>>>

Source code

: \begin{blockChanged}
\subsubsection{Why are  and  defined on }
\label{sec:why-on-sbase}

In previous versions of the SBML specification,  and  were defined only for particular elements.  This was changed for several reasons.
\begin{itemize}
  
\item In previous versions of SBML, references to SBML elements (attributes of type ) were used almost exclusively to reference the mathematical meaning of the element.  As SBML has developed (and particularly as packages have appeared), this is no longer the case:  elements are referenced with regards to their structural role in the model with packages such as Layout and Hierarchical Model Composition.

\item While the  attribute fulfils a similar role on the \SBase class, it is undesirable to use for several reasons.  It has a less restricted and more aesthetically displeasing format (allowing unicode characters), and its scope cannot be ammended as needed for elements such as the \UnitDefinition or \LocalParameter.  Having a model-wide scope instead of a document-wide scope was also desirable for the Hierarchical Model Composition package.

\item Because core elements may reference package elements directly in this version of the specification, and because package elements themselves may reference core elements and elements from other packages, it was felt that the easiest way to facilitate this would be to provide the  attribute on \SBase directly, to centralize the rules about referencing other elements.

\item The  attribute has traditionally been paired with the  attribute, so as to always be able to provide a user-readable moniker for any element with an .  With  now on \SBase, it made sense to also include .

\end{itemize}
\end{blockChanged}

<<<
>>>

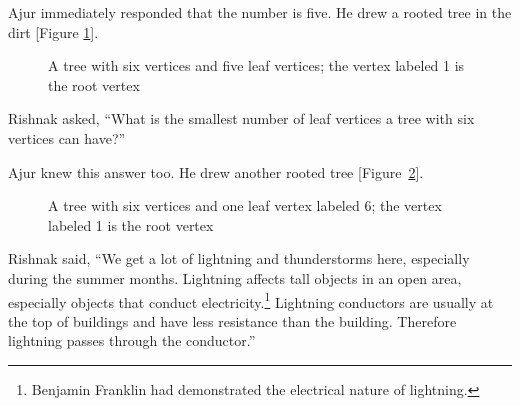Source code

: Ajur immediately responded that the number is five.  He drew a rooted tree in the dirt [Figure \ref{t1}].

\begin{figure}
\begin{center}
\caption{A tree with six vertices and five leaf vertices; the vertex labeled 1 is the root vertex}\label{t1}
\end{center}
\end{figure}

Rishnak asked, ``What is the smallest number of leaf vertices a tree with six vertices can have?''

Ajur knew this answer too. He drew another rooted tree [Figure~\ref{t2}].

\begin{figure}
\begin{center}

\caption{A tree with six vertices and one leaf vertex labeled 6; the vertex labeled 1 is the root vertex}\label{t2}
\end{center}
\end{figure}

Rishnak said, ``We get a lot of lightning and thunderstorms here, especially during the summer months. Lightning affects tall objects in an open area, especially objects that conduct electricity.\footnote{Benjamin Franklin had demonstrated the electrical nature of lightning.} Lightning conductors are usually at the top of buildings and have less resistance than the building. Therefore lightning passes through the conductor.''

<<<

Return a word-for-word copy of the lines above from the one holding "vertices and one" through the one holding "through the conductor.''", with both of them included and nothing besides.

\caption{A tree with six vertices and one leaf vertex labeled 6; the vertex labeled 1 is the root vertex}\label{t2}
\end{center}
\end{figure}

Rishnak said, ``We get a lot of lightning and thunderstorms here, especially during the summer months. Lightning affects tall objects in an open area, especially objects that conduct electricity.\footnote{Benjamin Franklin had demonstrated the electrical nature of lightning.} Lightning conductors are usually at the top of buildings and have less resistance than the building. Therefore lightning passes through the conductor.''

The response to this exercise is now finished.